> EXERCISE
All of the entries are to be written out again verbatim.

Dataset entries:

____

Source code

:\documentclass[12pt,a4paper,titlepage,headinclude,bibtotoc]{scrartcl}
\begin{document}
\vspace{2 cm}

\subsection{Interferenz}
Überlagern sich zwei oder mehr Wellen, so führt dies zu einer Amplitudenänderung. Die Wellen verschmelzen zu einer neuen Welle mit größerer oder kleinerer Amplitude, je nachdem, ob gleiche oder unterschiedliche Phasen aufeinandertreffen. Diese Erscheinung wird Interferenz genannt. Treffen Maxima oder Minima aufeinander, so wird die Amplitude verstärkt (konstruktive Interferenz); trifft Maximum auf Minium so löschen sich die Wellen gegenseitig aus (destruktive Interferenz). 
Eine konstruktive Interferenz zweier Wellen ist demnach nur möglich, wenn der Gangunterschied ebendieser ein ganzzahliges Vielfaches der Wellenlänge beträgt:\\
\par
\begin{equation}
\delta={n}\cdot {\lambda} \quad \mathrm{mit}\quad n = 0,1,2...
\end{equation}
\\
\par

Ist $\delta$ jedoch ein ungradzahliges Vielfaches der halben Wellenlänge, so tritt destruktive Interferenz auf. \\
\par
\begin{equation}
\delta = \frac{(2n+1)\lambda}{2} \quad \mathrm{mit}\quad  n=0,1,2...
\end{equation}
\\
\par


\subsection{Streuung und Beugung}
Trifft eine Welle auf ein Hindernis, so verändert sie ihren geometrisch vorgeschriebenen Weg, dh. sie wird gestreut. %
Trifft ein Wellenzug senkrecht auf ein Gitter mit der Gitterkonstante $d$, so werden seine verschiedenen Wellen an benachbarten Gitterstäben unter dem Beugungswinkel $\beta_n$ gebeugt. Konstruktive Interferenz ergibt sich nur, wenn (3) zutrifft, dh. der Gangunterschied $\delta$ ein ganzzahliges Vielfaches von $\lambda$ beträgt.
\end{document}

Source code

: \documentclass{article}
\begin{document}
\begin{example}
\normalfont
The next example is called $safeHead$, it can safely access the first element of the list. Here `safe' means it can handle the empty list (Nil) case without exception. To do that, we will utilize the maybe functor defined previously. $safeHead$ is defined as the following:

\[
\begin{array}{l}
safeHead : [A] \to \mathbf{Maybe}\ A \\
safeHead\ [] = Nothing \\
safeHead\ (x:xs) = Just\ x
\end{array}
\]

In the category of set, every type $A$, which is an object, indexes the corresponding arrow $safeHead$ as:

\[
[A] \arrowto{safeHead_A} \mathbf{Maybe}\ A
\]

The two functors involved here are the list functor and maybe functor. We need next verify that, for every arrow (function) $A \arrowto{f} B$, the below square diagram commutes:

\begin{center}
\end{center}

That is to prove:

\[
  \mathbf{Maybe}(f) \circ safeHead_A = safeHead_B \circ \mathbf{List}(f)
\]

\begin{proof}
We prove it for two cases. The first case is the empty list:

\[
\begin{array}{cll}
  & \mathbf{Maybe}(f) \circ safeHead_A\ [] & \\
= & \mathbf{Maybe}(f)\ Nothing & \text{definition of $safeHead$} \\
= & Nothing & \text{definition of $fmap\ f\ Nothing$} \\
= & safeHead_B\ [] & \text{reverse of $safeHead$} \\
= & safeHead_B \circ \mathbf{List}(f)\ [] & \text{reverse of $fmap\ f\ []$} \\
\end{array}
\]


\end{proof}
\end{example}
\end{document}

____

> ANSWER TO THIS PROBLEM
Source code

:\documentclass[12pt,a4paper,titlepage,headinclude,bibtotoc]{scrartcl}
\begin{document}
\vspace{2 cm}

\subsection{Interferenz}
Überlagern sich zwei oder mehr Wellen, so führt dies zu einer Amplitudenänderung. Die Wellen verschmelzen zu einer neuen Welle mit größerer oder kleinerer Amplitude, je nachdem, ob gleiche oder unterschiedliche Phasen aufeinandertreffen. Diese Erscheinung wird Interferenz genannt. Treffen Maxima oder Minima aufeinander, so wird die Amplitude verstärkt (konstruktive Interferenz); trifft Maximum auf Minium so löschen sich die Wellen gegenseitig aus (destruktive Interferenz). 
Eine konstruktive Interferenz zweier Wellen ist demnach nur möglich, wenn der Gangunterschied ebendieser ein ganzzahliges Vielfaches der Wellenlänge beträgt:\\
\par
\begin{equation}
\delta={n}\cdot {\lambda} \quad \mathrm{mit}\quad n = 0,1,2...
\end{equation}
\\
\par

Ist $\delta$ jedoch ein ungradzahliges Vielfaches der halben Wellenlänge, so tritt destruktive Interferenz auf. \\
\par
\begin{equation}
\delta = \frac{(2n+1)\lambda}{2} \quad \mathrm{mit}\quad  n=0,1,2...
\end{equation}
\\
\par


\subsection{Streuung und Beugung}
Trifft eine Welle auf ein Hindernis, so verändert sie ihren geometrisch vorgeschriebenen Weg, dh. sie wird gestreut. %
Trifft ein Wellenzug senkrecht auf ein Gitter mit der Gitterkonstante $d$, so werden seine verschiedenen Wellen an benachbarten Gitterstäben unter dem Beugungswinkel $\beta_n$ gebeugt. Konstruktive Interferenz ergibt sich nur, wenn (3) zutrifft, dh. der Gangunterschied $\delta$ ein ganzzahliges Vielfaches von $\lambda$ beträgt.
\end{document}

Source code

: \documentclass{article}
\begin{document}
\begin{example}
\normalfont
The next example is called $safeHead$, it can safely access the first element of the list. Here `safe' means it can handle the empty list (Nil) case without exception. To do that, we will utilize the maybe functor defined previously. $safeHead$ is defined as the following:

\[
\begin{array}{l}
safeHead : [A] \to \mathbf{Maybe}\ A \\
safeHead\ [] = Nothing \\
safeHead\ (x:xs) = Just\ x
\end{array}
\]

In the category of set, every type $A$, which is an object, indexes the corresponding arrow $safeHead$ as:

\[
[A] \arrowto{safeHead_A} \mathbf{Maybe}\ A
\]

The two functors involved here are the list functor and maybe functor. We need next verify that, for every arrow (function) $A \arrowto{f} B$, the below square diagram commutes:

\begin{center}
\end{center}

That is to prove:

\[
  \mathbf{Maybe}(f) \circ safeHead_A = safeHead_B \circ \mathbf{List}(f)
\]

\begin{proof}
We prove it for two cases. The first case is the empty list:

\[
\begin{array}{cll}
  & \mathbf{Maybe}(f) \circ safeHead_A\ [] & \\
= & \mathbf{Maybe}(f)\ Nothing & \text{definition of $safeHead$} \\
= & Nothing & \text{definition of $fmap\ f\ Nothing$} \\
= & safeHead_B\ [] & \text{reverse of $safeHead$} \\
= & safeHead_B \circ \mathbf{List}(f)\ [] & \text{reverse of $fmap\ f\ []$} \\
\end{array}
\]


\end{proof}
\end{example}
\end{document}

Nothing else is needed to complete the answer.